Una città che lavora per far crescere tutti.
• Una città che metta in atto politiche attive per l’attuazione di un piano strategico di sviluppo e del lavoro al fine di migliorare le possibilità occupazionali dei cittadini, in particolare mettendo in pratica ogni azione che miri a favorire l’occupazione e l’imprenditoria giovanile, l’inserimento delle donne nel mondo del lavoro, anche in una logica europea di opportunità e finanziamenti, di progettualità e valorizzazione dei talenti. Vanno ripensate e rafforzate le relazioni con il mondo produttivo e formativo, oltre che con le parti sociali in vista di un auspicato superamento del lavoro precario.
Una città sostenibile e bella
• Il buon vivere è dentro la prospettiva della riqualificazione che metta in equilibrio città e campagna, improntata alla diffusa qualità residenziale e alla valorizzazione del paesaggio urbano, ponendo un limite alla cementificazione ed al consumo di suolo. Prioritari diventano: l’efficienza e il risparmio energetico, la bioedilizia, l’utilizzo di energie rinnovabili, il riuso del patrimonio abitativo, l’investimento sulle reti del trasporto pubblico e nella mobilità alternativa, la valorizzazione dei beni culturali, la difesa dei beni comuni.
Etica e Legalità
• Il principio della responsabilità sociale è al centro di tutte le azioni esercitate in ogni organismo, favorendo la piena comprensione, da parte di tutti i cittadini, delle scelte fatte, dei bilanci e degli atti compiuti.
• I processi di nomina e designazione comunale e di derivazione comunale si ispirano ai principi dell’onestà, del merito, della competenza e delle pari opportunità di genere, nonché del rinnovamento della classe dirigente.

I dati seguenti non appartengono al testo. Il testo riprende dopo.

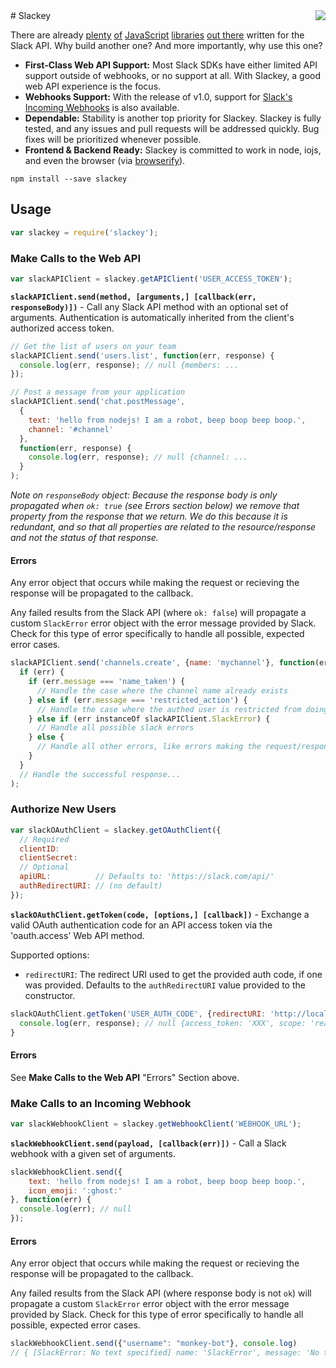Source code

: <a href="https://www.npmjs.com/package/slackey">
  <img align="right" src="https://nodei.co/npm/slackey.png?compact=true" />
</a>
# Slackey

There are already [plenty](https://www.npmjs.com/package/node-slack) [of](https://www.npmjs.com/package/slack-api) [JavaScript](https://www.npmjs.com/package/slack-client) [libraries](https://www.npmjs.com/package/slack-node) [out there](https://www.npmjs.com/package/slack-notify) written for the Slack API. Why build another one? And more importantly, why use this one?

- **First-Class Web API Support:** Most Slack SDKs have either limited API support outside of webhooks, or no support at all. With Slackey, a good web API experience is the focus.
- **Webhooks Support:** With the release of v1.0, support for [Slack's Incoming Webhooks](https://api.slack.com/incoming-webhooks) is also available.
- **Dependable:** Stability is another top priority for Slackey. Slackey is fully tested, and any issues and pull requests will be addressed quickly. Bug fixes will be prioritized whenever possible.
- **Frontend & Backend Ready:** Slackey is committed to work in node, iojs, and even the browser (via [browserify](http://browserify.org/)).

```
npm install --save slackey
```

## Usage

```js
var slackey = require('slackey');
```


### Make Calls to the Web API

```js
var slackAPIClient = slackey.getAPIClient('USER_ACCESS_TOKEN');
```

**`slackAPIClient.send(method, [arguments,] [callback(err, responseBody)])`**  - Call any Slack API method with an optional set of arguments. Authentication is automatically inherited from the client's authorized access token.

```js
// Get the list of users on your team
slackAPIClient.send('users.list', function(err, response) {
  console.log(err, response); // null {members: ...
});

// Post a message from your application
slackAPIClient.send('chat.postMessage',
  {
    text: 'hello from nodejs! I am a robot, beep boop beep boop.',
    channel: '#channel'
  },
  function(err, response) {
    console.log(err, response); // null {channel: ...
  }
);
```

*Note on `responseBody` object: Because the response body is only propagated when `ok: true` (see Errors section below) we remove that property from the response that we return. We do this because it is redundant, and so that all properties are related to the resource/response and not the status of that response.*

#### Errors

Any error object that occurs while making the request or recieving the response will be propagated to the callback.

Any failed results from the Slack API (where `ok: false`) will propagate a custom `SlackError` error object with the error message provided by Slack. Check for this type of error specifically to handle all possible, expected error cases.


```js
slackAPIClient.send('channels.create', {name: 'mychannel'}, function(err, response) {
  if (err) {
    if (err.message === 'name_taken') {
      // Handle the case where the channel name already exists
    } else if (err.message === 'restricted_action') {
      // Handle the case where the authed user is restricted from doing this
    } else if (err instanceOf slackAPIClient.SlackError) {
      // Handle all possible slack errors
    } else {
      // Handle all other errors, like errors making the request/response
    }
  }
  // Handle the successful response...
);
```


### Authorize New Users

```js
var slackOAuthClient = slackey.getOAuthClient({
  // Required
  clientID:
  clientSecret:
  // Optional
  apiURL:          // Defaults to: 'https://slack.com/api/'
  authRedirectURI: // (no default)
});
```

**`slackOAuthClient.getToken(code, [options,] [callback])`** - Exchange a valid OAuth authentication code for an API access token via the 'oauth.access' Web API method.

Supported options:
- `redirectURI`: The redirect URI used to get the provided auth code, if one was provided. Defaults to the `authRedirectURI` value provided to the constructor.

```js
slackOAuthClient.getToken('USER_AUTH_CODE', {redirectURI: 'http://localhost:5000/slack'}, function(err, response) {
  console.log(err, response); // null {access_token: 'XXX', scope: 'read'}
}
```

#### Errors

See **Make Calls to the Web API** "Errors" Section above.


### Make Calls to an Incoming Webhook

```js
var slackWebhookClient = slackey.getWebhookClient('WEBHOOK_URL');
```

**`slackWebhookClient.send(payload, [callback(err)])`**  - Call a Slack webhook with a given set of arguments.

```js
slackWebhookClient.send({
    text: 'hello from nodejs! I am a robot, beep boop beep boop.',
    icon_emoji: ':ghost:'
}, function(err) {
  console.log(err); // null
});
```

#### Errors

Any error object that occurs while making the request or recieving the response will be propagated to the callback.

Any failed results from the Slack API (where response body is not `ok`) will propagate a custom `SlackError` error object with the error message provided by Slack. Check for this type of error specifically to handle all possible, expected error cases.


```js
slackWebhookClient.send({"username": "monkey-bot"}, console.log)
// { [SlackError: No text specified] name: 'SlackError', message: 'No text specified' }
```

Ogni processo di nomina sarà trasparente e comunicato nel modo più ampio.
• A garanzia dei principi etici e di trasparenza, il Sindaco, i componenti della Giunta comunale e coloro che ricevono incarichi di nomina e derivazione comunale si rendono disponibili a produrre informazioni personali quali il proprio stato patrimoniale richieste dalla normativa vigente e dal carattere pubblico dell’incarico.
• Saranno elementi di impossibilità a candidature o a nomine pubbliche e di derivazione pubblica, nonché di decadenza dagli incarichi in essere quelli individuati dagli articoli 10, 11 e 15 del D.Lgs 235/2012.
Trasparenza
• Ai fini della trasparenza delle procedure di designazione nelle nomine comunali e di derivazione comunale, il Sindaco provvederà a rendere pubblici i criteri di selezione delle candidature, l’elenco completo dei candidati ed i loro curricula ed a garantirne la massima divulgazione. Tutte le delibere di Giunta e gli incontri Istituzionali e non saranno resi visibili tramite streaming.
• L’attività di comunicazione dei processi di nomina, delle attività previste e degli eventuali emolumenti corrisposti, nonché dell’ammontare dei gettoni di presenza, sarà conoscibile dai cittadini, nel modo più chiaro, ampio ed efficace.